* _Problem requirements_: The lines to repeat are those below from the one containing "Éditeur d’élément de travail" down to the one containing "requêtes d’élément de travail", both included; reproduce them exactly and nothing else.

* _Source material_:
☆ ☆ ☆
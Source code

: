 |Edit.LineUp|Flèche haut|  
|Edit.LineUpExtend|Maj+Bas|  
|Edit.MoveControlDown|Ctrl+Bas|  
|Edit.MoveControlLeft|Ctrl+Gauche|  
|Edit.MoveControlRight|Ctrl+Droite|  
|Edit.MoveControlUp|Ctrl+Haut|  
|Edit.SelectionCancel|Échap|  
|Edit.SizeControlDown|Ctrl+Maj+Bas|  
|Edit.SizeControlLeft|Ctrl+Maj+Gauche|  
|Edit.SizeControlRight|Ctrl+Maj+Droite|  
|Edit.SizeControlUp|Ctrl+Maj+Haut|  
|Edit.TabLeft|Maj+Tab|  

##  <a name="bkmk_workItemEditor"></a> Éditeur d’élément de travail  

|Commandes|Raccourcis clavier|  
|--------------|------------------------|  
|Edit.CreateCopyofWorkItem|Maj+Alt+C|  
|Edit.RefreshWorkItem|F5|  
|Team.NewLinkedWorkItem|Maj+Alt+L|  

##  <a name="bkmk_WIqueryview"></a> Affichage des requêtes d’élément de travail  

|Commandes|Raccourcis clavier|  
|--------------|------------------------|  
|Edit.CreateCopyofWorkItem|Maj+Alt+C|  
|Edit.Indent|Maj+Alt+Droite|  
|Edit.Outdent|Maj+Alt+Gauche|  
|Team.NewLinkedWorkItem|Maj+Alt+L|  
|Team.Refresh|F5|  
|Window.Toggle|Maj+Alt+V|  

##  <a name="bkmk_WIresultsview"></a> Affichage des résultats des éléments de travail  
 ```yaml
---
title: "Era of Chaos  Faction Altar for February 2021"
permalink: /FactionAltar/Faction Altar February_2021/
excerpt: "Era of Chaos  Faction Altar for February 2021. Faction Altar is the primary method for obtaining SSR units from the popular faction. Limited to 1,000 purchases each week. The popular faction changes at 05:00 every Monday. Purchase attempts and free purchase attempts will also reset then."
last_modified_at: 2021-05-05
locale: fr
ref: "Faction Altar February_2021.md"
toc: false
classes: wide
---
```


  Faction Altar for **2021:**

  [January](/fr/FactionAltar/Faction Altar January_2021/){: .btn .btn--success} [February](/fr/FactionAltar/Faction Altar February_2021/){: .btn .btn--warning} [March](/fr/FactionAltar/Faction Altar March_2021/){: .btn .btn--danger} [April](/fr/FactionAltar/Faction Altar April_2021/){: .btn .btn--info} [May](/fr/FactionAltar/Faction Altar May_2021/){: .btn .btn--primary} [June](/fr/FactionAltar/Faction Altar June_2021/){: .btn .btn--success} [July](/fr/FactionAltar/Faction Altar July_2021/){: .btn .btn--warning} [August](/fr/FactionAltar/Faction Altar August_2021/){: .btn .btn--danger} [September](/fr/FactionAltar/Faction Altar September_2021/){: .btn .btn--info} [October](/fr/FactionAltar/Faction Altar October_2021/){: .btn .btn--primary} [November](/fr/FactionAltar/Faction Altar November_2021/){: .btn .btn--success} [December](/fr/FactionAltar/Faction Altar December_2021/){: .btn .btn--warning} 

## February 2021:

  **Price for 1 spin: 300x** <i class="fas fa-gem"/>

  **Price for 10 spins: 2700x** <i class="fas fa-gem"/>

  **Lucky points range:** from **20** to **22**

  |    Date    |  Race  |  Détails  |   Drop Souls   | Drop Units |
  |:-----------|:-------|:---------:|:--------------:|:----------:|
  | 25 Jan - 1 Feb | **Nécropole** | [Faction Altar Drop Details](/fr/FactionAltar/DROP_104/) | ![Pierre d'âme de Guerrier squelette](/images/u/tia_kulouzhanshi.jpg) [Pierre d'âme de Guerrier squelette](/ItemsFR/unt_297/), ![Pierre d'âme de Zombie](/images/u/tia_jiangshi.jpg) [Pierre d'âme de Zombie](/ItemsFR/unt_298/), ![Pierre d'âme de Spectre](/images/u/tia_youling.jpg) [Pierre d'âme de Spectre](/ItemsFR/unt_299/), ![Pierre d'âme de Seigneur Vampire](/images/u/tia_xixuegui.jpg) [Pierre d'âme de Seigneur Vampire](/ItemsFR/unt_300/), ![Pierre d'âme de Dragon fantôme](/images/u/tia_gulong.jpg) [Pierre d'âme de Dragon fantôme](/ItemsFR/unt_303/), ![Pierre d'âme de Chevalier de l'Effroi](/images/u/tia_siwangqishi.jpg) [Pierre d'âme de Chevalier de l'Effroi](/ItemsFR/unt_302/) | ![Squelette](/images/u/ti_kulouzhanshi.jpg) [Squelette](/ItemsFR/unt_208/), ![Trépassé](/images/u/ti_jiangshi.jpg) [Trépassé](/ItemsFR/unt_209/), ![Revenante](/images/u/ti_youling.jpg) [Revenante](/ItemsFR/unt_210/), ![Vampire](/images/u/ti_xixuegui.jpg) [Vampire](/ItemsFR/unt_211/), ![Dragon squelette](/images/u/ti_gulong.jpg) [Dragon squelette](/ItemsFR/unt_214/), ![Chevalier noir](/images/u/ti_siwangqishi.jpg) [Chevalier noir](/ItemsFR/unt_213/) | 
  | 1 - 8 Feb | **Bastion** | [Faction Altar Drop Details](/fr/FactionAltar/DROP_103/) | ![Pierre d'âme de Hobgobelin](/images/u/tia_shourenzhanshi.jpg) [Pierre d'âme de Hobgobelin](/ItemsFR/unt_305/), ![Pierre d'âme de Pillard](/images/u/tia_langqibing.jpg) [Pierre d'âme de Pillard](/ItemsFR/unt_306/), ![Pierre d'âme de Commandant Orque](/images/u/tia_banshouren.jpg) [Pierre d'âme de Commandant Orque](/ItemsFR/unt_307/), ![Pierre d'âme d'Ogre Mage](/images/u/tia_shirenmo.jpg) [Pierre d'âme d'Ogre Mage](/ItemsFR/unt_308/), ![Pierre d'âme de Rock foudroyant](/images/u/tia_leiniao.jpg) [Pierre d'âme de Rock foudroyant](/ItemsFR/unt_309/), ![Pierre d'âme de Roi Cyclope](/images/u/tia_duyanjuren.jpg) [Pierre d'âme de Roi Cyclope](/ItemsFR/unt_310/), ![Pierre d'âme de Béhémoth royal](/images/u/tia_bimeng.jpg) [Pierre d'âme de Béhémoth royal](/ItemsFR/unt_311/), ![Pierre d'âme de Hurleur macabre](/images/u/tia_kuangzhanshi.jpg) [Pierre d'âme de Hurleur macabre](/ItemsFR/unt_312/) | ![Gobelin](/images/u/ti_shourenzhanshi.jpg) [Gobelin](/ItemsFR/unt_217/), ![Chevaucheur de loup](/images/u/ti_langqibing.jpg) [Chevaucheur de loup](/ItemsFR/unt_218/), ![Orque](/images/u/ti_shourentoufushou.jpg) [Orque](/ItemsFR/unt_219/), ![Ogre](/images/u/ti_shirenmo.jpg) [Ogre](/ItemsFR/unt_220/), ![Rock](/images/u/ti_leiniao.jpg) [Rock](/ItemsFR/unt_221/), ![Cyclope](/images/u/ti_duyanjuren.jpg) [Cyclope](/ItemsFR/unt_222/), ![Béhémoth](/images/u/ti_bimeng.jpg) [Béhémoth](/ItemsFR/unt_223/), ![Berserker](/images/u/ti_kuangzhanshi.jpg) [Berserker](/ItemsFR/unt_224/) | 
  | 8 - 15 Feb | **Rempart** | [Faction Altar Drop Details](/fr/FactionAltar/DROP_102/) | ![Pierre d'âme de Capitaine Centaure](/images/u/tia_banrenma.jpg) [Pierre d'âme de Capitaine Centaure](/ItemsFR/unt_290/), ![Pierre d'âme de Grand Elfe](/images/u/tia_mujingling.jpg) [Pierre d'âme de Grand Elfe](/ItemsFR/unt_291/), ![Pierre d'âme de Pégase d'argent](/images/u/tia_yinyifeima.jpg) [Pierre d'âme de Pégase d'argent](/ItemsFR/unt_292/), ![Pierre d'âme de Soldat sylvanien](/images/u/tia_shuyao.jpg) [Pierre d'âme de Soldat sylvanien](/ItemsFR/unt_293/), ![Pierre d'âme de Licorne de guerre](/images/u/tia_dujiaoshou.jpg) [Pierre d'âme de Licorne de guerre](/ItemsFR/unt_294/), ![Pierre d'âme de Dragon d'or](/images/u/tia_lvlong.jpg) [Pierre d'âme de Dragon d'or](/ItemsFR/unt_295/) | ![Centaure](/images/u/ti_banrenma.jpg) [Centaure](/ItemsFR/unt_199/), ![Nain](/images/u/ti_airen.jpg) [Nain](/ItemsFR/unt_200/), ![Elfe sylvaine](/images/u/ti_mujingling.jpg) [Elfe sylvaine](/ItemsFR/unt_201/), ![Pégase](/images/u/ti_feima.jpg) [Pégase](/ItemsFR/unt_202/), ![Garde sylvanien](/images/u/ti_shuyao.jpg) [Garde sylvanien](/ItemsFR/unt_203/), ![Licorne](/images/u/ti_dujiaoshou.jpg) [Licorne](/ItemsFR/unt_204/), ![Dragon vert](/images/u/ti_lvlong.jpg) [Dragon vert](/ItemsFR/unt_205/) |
☆ ☆ ☆
* _Response for this exercise_:
##  <a name="bkmk_workItemEditor"></a> Éditeur d’élément de travail  

|Commandes|Raccourcis clavier|  
|--------------|------------------------|  
|Edit.CreateCopyofWorkItem|Maj+Alt+C|  
|Edit.RefreshWorkItem|F5|  
|Team.NewLinkedWorkItem|Maj+Alt+L|  

##  <a name="bkmk_WIqueryview"></a> Affichage des requêtes d’élément de travail  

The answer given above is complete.